== WORK ITEM ==
Using the listing below, keep only the lines with the word "third" and copy them.

== PROVIDED MATERIAL ==
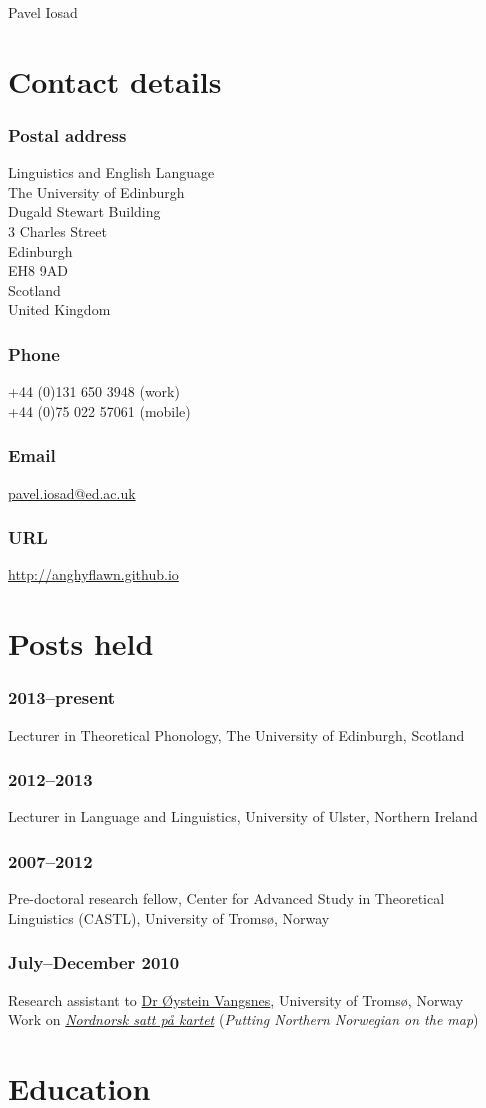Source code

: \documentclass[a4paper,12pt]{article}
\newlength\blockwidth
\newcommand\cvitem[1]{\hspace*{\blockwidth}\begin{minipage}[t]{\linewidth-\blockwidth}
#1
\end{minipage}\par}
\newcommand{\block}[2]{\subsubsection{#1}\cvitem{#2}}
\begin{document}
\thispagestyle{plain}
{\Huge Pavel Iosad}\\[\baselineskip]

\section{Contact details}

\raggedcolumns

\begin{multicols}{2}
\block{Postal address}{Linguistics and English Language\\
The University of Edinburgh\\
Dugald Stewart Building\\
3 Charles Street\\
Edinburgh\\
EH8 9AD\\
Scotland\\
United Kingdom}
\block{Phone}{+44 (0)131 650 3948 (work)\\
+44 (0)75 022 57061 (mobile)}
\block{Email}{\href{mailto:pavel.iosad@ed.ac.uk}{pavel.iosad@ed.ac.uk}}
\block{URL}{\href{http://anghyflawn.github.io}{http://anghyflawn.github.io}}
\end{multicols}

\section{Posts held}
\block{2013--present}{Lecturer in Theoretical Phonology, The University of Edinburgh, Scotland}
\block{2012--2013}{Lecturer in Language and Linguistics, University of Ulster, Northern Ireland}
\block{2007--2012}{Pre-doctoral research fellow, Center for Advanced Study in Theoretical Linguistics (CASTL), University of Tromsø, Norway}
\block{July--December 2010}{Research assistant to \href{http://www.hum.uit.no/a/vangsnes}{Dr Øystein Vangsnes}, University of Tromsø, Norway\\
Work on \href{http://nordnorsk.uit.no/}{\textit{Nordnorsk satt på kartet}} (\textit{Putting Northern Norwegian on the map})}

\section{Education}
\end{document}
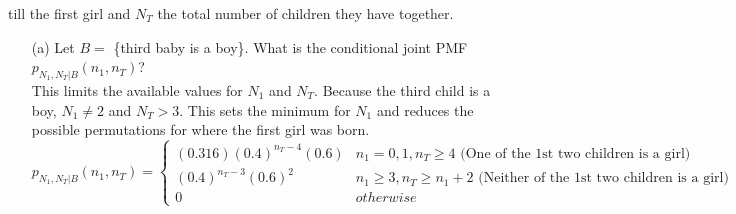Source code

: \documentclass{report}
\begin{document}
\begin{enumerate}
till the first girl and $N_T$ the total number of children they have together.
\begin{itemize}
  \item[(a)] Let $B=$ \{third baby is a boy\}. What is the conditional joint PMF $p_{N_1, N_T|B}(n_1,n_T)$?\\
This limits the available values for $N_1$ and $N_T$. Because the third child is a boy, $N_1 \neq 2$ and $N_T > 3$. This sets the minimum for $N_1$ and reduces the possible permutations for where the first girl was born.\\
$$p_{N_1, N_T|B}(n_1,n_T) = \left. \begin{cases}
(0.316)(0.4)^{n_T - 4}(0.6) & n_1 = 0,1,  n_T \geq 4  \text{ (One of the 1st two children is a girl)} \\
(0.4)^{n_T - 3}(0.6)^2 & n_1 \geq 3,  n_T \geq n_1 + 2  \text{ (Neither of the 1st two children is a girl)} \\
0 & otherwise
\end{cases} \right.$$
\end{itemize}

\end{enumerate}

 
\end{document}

== WRITTEN SOLUTION ==
  \item[(a)] Let $B=$ \{third baby is a boy\}. What is the conditional joint PMF $p_{N_1, N_T|B}(n_1,n_T)$?\\
This limits the available values for $N_1$ and $N_T$. Because the third child is a boy, $N_1 \neq 2$ and $N_T > 3$. This sets the minimum for $N_1$ and reduces the possible permutations for where the first girl was born.\\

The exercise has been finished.